Dissertations and theses : Doctoral thesis
Engineering, computing & technology : Computer science
New tools for conviviality. Masks, norms, ontology, requirements and measures. Bridging the conviviality gap between policy and informatics
Caire, Patrice mailto [University of Luxembourg > Interdisciplinary Centre for Security, Reliability and Trust (SNT)]

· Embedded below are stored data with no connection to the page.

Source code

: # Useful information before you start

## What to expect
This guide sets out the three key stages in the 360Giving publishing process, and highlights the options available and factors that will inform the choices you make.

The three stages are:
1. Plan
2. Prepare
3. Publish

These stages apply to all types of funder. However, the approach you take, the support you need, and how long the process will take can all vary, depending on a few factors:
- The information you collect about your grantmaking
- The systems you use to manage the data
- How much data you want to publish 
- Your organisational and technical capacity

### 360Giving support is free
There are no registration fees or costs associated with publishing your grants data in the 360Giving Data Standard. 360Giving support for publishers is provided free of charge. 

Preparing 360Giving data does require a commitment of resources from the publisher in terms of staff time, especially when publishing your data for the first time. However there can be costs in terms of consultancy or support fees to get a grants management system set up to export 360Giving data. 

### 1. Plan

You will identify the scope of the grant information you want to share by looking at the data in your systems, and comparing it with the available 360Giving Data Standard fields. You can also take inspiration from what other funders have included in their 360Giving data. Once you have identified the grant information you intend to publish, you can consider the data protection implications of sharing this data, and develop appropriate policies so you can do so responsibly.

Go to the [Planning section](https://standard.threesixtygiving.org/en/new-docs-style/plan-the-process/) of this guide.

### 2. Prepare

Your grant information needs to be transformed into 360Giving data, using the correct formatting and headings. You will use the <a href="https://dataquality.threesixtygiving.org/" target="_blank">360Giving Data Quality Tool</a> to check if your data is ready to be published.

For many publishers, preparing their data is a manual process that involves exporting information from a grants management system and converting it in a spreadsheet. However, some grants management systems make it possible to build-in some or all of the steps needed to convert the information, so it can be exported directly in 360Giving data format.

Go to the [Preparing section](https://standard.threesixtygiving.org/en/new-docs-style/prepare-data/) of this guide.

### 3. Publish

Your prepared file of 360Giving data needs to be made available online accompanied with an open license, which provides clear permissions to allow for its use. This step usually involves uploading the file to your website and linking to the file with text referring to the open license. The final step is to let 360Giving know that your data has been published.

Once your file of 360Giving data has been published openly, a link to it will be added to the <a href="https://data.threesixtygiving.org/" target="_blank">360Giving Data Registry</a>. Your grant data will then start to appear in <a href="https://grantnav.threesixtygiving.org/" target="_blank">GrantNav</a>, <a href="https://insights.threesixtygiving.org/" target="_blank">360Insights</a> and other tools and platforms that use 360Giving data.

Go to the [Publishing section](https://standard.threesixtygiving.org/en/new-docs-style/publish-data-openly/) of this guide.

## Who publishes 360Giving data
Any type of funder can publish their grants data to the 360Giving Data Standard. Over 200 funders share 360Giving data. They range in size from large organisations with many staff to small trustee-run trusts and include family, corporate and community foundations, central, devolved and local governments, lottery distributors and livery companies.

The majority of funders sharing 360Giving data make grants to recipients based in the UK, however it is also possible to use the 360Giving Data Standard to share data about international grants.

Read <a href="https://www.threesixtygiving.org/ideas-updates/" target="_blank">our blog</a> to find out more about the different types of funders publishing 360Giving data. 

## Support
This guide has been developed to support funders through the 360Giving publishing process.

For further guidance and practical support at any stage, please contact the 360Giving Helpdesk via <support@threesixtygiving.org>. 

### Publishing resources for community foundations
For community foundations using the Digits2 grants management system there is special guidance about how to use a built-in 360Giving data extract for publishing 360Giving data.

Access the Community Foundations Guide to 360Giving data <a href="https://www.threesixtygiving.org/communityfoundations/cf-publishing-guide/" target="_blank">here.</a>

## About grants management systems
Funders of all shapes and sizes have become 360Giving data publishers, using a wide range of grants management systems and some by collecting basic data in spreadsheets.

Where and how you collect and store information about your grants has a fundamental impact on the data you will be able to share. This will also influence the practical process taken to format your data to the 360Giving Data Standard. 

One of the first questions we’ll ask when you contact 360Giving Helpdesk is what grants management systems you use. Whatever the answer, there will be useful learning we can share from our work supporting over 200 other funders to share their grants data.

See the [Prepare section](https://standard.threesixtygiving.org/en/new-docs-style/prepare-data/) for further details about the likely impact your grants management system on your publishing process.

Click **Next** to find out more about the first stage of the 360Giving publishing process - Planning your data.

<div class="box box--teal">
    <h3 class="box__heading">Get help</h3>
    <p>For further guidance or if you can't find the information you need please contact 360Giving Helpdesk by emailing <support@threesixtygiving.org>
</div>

University of Luxembourg, ​Luxembourg, ​​Luxembourg
Docteur en Informatique
Van Der Torre, Leon mailto
[en] Intelligent and Adaptive Systems ; Dependence Networks ; Conviviality ; Goal Oriented Requirements Engineering ; Artificial Intelligence ; Human Computer Interaction ; Coalition Formation ; Digital cities
[en] The notion of conviviality has an intuitive meaning for human society, which is to feel welcome in a community and at ease with its members. We believe it also has particular significance for the design of artificial social systems. Traditionally conviviality has been shown to be useful in human interactions, thus the abundance of artificial social systems is likely to benefit from its application. In this thesis, we explore the possibility of developing the concept of conviviality in artificial social systems in depth. We provide a number of tools to help designers of artificial social systems to include conviviality at the onset of their design. First, we identify what we believe to constitute a promising field of research. Second, we abstract the notion of conviviality. Starting from the philosophical notion proposed by Illich, “individual freedom realized in personal interdependence”. Using Taylor’s intuition about a conviviality mask, we advance a formalization in terms of interdependence of agents and their goals, and the social norms that determine that interdependence. Third, we operationalize conviviality for the development of artificial social systems. We establish correspondence between software engineering and social science domains. We formalize the interdependence between members of a group with dependence networks, and use the stakeholder-agent concept to pro- vide individual agents’ points of view. Fourth, we propose a way to elicit conviviality requirements during the early phase of the development of artificial social systems, using the Tropos agent methodology. Finally, we provide a glimpse of the type of conviviality properties that can be measured in artificial social systems, and thus define the convivial quality of the system. Throughout this thesis we illustrate our arguments with two running examples, one from Second Life, the other from the city of Luxembourg.